Which lines of the entries below run from the one holding "M. Monaco, P." to the one holding "2. A.L. Alfeo, M.G.C.A.", inclusive? Set down exactly those lines and no others.

(Items listed in a dataset)

▼▼▼

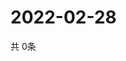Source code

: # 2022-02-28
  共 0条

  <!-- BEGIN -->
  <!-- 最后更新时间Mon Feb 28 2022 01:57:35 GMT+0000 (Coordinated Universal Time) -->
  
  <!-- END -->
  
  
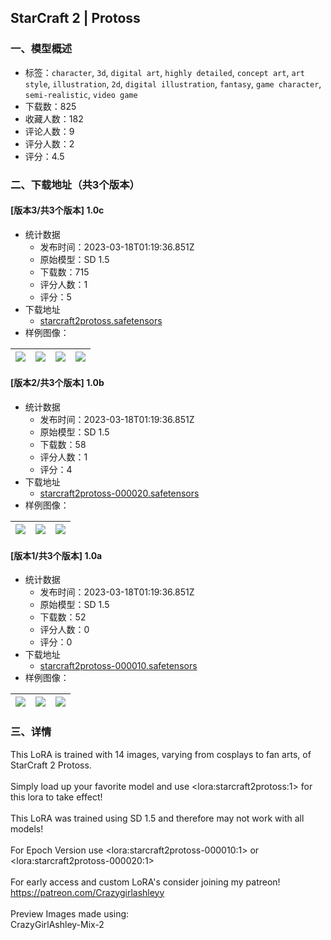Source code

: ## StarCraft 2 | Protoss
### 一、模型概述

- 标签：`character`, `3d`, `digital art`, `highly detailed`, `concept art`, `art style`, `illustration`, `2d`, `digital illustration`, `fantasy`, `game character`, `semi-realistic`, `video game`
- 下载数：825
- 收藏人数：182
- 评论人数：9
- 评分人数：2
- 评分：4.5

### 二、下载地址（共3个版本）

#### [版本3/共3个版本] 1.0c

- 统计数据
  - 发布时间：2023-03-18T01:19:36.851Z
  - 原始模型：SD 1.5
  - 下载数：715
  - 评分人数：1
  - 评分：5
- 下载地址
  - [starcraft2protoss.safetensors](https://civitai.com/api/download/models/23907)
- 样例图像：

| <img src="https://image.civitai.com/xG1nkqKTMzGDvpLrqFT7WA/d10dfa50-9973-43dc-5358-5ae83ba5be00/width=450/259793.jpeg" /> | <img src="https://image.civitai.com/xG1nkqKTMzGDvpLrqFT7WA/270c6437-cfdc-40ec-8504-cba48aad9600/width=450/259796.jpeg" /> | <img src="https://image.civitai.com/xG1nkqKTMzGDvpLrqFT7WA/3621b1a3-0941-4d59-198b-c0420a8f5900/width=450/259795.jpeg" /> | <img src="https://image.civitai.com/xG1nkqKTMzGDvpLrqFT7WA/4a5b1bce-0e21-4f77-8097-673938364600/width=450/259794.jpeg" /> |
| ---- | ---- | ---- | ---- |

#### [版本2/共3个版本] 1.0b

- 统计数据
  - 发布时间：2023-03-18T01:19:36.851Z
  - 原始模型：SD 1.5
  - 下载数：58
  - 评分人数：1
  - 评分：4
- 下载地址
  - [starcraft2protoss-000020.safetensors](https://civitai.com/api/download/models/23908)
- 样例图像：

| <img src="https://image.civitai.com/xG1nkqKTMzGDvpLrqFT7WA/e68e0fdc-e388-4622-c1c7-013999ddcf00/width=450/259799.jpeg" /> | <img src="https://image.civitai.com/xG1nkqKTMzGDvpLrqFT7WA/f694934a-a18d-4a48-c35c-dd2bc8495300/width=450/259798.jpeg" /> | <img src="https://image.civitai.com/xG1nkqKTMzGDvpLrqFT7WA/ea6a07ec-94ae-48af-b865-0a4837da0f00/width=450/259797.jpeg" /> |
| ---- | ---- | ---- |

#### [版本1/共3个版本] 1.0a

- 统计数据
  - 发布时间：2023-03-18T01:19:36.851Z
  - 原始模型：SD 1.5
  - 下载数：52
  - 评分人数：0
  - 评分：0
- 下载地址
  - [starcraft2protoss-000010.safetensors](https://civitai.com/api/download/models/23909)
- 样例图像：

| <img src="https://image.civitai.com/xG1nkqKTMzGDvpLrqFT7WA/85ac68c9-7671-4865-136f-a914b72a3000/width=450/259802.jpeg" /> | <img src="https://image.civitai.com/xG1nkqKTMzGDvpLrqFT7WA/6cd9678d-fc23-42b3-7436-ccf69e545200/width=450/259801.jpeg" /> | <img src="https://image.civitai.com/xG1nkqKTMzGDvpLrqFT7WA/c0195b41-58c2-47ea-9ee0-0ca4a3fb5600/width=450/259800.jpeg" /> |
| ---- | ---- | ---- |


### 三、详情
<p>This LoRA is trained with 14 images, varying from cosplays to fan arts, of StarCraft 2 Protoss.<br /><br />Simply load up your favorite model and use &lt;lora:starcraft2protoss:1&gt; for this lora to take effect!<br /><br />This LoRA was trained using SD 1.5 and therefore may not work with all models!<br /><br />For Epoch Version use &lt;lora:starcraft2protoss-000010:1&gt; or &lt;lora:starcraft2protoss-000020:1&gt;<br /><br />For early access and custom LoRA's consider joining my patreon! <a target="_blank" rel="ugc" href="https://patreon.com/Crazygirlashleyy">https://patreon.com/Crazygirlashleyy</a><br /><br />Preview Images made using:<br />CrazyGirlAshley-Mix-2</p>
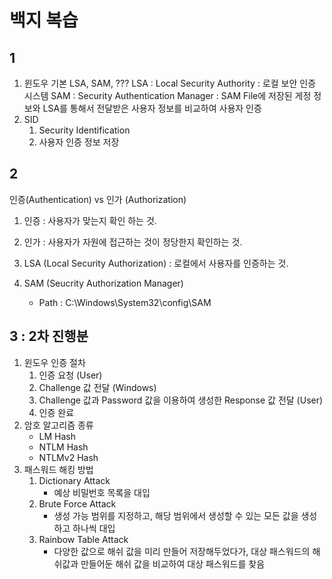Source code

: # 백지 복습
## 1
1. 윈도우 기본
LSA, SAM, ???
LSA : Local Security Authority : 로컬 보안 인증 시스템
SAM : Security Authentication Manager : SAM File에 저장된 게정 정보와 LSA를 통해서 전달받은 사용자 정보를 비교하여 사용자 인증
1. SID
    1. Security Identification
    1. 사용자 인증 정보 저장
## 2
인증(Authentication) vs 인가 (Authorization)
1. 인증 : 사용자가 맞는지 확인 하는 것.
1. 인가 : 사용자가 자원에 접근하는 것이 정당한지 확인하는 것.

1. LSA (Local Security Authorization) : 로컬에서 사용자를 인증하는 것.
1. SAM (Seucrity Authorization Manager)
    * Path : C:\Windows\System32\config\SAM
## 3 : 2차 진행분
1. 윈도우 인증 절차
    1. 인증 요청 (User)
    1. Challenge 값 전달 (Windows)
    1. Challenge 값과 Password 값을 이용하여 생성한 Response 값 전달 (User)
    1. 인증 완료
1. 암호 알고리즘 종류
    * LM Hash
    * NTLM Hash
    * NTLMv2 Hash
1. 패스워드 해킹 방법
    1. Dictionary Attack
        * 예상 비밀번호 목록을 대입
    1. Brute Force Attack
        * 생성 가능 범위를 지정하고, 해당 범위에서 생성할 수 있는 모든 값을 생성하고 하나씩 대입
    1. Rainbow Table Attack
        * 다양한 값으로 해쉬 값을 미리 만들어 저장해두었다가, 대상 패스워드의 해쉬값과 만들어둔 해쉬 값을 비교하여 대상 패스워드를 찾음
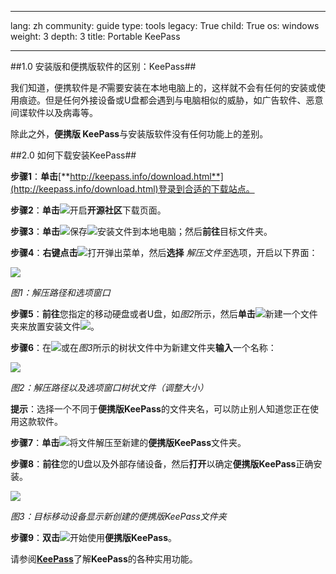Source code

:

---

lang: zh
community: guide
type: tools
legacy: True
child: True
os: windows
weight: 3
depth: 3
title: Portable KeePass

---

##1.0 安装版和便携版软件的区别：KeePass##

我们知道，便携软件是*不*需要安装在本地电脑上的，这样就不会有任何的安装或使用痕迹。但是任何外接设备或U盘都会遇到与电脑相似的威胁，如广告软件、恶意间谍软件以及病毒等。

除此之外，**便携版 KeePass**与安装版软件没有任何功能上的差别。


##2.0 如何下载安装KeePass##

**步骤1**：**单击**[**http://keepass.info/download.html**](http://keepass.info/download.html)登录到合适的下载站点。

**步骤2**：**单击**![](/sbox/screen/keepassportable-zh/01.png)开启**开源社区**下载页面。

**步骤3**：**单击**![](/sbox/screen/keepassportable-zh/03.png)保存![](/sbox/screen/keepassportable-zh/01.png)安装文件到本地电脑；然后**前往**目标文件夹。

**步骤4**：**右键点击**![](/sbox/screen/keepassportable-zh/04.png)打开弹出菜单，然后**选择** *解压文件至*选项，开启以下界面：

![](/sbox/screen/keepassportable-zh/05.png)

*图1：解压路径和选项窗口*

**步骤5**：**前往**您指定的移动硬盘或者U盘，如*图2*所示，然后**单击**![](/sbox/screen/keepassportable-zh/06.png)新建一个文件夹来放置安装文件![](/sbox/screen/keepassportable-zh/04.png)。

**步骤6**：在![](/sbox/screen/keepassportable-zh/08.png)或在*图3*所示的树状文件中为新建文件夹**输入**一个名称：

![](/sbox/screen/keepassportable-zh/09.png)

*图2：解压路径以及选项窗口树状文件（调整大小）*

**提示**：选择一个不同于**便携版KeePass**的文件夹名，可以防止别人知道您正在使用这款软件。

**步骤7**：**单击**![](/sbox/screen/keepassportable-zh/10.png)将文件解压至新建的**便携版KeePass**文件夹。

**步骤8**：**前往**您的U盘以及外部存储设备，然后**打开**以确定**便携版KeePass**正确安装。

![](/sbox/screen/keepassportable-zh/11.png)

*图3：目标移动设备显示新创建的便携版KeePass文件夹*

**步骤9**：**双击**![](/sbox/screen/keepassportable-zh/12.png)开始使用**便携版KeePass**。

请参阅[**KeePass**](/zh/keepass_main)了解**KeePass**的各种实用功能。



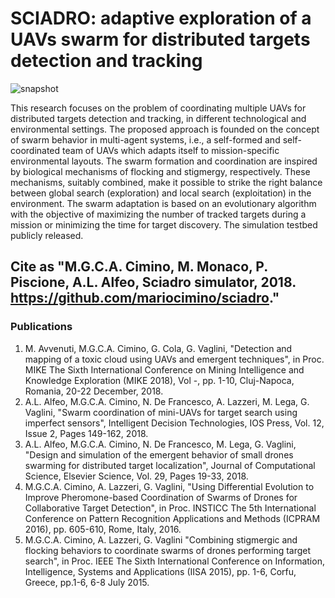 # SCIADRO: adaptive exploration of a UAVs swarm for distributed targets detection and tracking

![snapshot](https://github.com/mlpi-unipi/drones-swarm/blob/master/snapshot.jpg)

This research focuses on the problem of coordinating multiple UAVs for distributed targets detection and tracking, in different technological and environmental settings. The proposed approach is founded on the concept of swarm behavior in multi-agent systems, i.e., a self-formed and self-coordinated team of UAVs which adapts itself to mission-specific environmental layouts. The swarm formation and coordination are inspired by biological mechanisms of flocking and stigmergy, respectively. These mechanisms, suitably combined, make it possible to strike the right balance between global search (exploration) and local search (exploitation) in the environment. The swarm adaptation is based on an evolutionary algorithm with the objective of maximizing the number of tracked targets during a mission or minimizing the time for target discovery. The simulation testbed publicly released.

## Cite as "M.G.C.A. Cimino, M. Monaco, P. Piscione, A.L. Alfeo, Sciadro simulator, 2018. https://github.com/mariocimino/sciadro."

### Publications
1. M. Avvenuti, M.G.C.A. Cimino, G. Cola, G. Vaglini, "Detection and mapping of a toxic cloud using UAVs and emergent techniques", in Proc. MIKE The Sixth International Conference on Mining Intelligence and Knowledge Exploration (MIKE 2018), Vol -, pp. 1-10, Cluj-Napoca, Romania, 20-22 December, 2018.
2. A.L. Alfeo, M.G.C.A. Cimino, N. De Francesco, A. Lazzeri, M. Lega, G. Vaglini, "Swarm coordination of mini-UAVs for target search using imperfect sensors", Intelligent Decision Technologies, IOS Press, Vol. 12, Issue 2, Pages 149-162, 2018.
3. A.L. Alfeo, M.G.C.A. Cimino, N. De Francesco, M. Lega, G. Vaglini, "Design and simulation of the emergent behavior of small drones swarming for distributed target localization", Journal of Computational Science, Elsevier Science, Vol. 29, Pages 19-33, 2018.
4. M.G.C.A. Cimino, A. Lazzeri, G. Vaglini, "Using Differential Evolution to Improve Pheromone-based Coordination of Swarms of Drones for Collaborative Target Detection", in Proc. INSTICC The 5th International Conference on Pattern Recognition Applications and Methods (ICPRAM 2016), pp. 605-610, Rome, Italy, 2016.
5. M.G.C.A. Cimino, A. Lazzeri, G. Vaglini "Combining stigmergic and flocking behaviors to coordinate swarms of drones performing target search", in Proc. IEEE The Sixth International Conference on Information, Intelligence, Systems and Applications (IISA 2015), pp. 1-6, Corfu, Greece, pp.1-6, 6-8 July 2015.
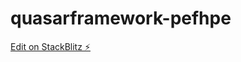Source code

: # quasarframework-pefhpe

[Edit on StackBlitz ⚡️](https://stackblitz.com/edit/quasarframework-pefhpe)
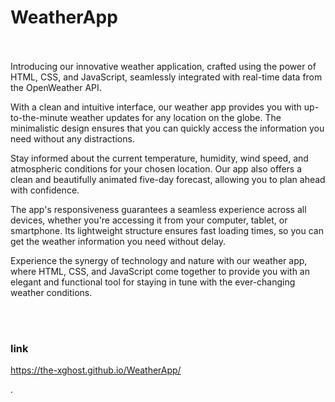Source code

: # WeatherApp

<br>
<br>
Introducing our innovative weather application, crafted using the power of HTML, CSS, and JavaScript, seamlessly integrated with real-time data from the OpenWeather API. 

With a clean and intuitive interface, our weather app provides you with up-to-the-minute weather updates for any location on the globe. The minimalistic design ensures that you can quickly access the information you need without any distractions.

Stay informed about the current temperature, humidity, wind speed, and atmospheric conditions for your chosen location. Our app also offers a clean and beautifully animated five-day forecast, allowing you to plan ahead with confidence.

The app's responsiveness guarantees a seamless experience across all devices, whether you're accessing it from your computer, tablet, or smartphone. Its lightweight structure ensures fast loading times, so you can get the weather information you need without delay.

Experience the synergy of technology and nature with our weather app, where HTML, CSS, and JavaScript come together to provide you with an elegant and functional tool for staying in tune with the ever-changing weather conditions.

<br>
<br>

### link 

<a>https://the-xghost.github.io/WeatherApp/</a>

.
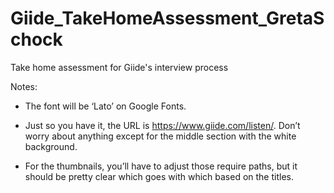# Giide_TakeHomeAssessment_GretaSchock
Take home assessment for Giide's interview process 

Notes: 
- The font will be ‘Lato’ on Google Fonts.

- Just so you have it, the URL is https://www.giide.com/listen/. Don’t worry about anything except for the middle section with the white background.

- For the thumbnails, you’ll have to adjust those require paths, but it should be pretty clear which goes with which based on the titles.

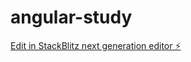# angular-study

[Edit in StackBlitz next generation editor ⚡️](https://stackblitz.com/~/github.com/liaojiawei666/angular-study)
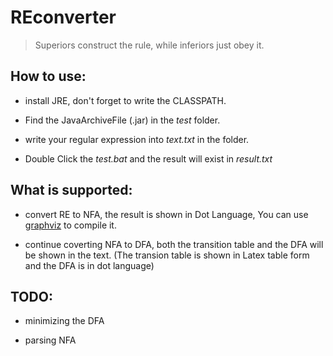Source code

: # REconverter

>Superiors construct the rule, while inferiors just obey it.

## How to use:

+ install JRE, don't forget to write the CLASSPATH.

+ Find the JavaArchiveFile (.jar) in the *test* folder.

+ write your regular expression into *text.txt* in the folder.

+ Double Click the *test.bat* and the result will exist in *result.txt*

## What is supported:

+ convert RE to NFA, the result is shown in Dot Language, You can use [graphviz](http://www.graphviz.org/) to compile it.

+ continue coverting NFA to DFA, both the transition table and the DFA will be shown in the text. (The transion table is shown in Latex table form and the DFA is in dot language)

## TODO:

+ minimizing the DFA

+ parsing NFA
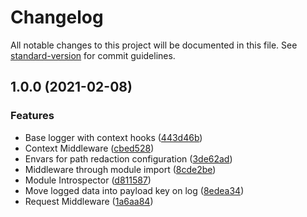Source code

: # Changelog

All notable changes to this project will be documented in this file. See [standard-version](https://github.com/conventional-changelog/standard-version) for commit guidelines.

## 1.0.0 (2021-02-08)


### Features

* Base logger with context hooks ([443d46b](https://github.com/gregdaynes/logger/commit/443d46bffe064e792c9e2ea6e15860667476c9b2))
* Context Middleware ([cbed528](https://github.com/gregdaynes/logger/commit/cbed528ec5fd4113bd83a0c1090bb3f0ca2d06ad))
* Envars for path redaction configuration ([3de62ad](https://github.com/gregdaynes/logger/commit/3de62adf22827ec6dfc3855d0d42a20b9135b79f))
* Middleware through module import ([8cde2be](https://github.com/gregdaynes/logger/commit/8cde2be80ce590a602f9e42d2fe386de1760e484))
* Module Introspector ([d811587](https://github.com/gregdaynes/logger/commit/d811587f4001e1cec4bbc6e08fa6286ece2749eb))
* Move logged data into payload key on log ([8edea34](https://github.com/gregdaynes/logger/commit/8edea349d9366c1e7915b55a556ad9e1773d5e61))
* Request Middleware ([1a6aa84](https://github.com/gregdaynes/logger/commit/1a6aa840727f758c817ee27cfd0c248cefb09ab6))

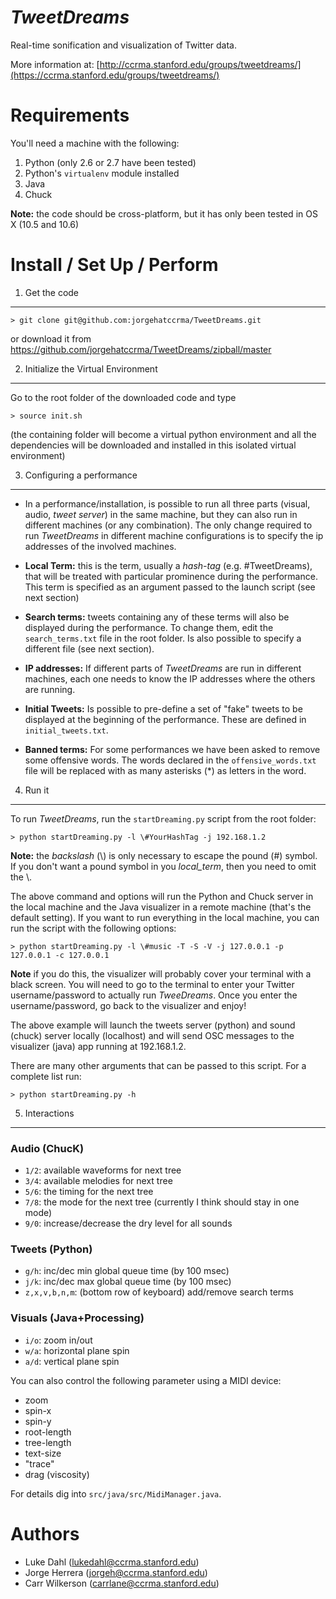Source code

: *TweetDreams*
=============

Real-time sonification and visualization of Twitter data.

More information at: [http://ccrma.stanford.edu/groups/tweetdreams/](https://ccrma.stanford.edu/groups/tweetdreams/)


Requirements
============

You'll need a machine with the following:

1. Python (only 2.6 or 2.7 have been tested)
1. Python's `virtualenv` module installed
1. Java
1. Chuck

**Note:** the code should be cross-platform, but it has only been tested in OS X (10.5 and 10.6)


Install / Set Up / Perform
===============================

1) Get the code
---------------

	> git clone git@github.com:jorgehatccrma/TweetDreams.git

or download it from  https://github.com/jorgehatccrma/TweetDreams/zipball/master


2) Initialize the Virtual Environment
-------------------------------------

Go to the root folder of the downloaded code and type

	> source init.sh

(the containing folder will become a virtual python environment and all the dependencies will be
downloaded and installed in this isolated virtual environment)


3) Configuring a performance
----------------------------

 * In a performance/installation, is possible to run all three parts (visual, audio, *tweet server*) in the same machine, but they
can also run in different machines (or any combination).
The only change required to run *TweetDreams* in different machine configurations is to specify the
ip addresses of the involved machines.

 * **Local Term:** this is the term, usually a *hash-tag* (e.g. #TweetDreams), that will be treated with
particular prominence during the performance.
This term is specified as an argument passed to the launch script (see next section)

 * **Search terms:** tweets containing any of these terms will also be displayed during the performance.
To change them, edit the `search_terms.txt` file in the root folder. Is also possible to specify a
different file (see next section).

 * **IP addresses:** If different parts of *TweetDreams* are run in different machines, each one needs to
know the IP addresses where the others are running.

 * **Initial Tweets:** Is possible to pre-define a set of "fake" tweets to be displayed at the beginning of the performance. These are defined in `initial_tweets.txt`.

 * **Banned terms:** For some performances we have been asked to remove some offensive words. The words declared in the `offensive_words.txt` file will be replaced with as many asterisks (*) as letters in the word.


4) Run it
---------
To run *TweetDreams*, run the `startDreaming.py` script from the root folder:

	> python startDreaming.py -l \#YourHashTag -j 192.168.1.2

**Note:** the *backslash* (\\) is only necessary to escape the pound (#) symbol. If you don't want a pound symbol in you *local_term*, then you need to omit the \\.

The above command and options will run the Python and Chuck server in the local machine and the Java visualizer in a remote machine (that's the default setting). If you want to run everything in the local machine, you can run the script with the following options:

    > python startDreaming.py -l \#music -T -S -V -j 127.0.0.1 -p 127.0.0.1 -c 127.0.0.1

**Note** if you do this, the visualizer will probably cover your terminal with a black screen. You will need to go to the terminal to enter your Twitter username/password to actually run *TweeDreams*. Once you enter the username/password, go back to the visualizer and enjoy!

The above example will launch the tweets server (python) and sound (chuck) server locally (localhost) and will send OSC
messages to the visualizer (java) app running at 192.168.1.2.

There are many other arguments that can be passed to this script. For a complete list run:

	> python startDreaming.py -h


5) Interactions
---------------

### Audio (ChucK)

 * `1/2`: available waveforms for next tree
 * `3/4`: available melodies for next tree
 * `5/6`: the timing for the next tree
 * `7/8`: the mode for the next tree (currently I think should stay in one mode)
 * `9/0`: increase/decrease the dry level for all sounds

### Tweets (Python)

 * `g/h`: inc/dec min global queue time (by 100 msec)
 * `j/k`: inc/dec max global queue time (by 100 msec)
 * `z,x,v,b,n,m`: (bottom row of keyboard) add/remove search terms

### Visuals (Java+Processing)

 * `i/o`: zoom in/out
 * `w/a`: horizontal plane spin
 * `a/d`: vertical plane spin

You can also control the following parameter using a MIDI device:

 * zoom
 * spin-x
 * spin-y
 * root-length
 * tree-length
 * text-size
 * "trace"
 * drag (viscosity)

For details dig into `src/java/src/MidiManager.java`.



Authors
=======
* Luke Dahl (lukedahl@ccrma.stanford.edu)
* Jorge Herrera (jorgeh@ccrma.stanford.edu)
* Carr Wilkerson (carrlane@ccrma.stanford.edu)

▲▲▲

> **Exercise solution**
## Cite as "M.G.C.A. Cimino, M. Monaco, P. Piscione, A.L. Alfeo, Sciadro simulator, 2018. https://github.com/mariocimino/sciadro."

### Publications
1. M. Avvenuti, M.G.C.A. Cimino, G. Cola, G. Vaglini, "Detection and mapping of a toxic cloud using UAVs and emergent techniques", in Proc. MIKE The Sixth International Conference on Mining Intelligence and Knowledge Exploration (MIKE 2018), Vol -, pp. 1-10, Cluj-Napoca, Romania, 20-22 December, 2018.
2. A.L. Alfeo, M.G.C.A. Cimino, N. De Francesco, A. Lazzeri, M. Lega, G. Vaglini, "Swarm coordination of mini-UAVs for target search using imperfect sensors", Intelligent Decision Technologies, IOS Press, Vol. 12, Issue 2, Pages 149-162, 2018.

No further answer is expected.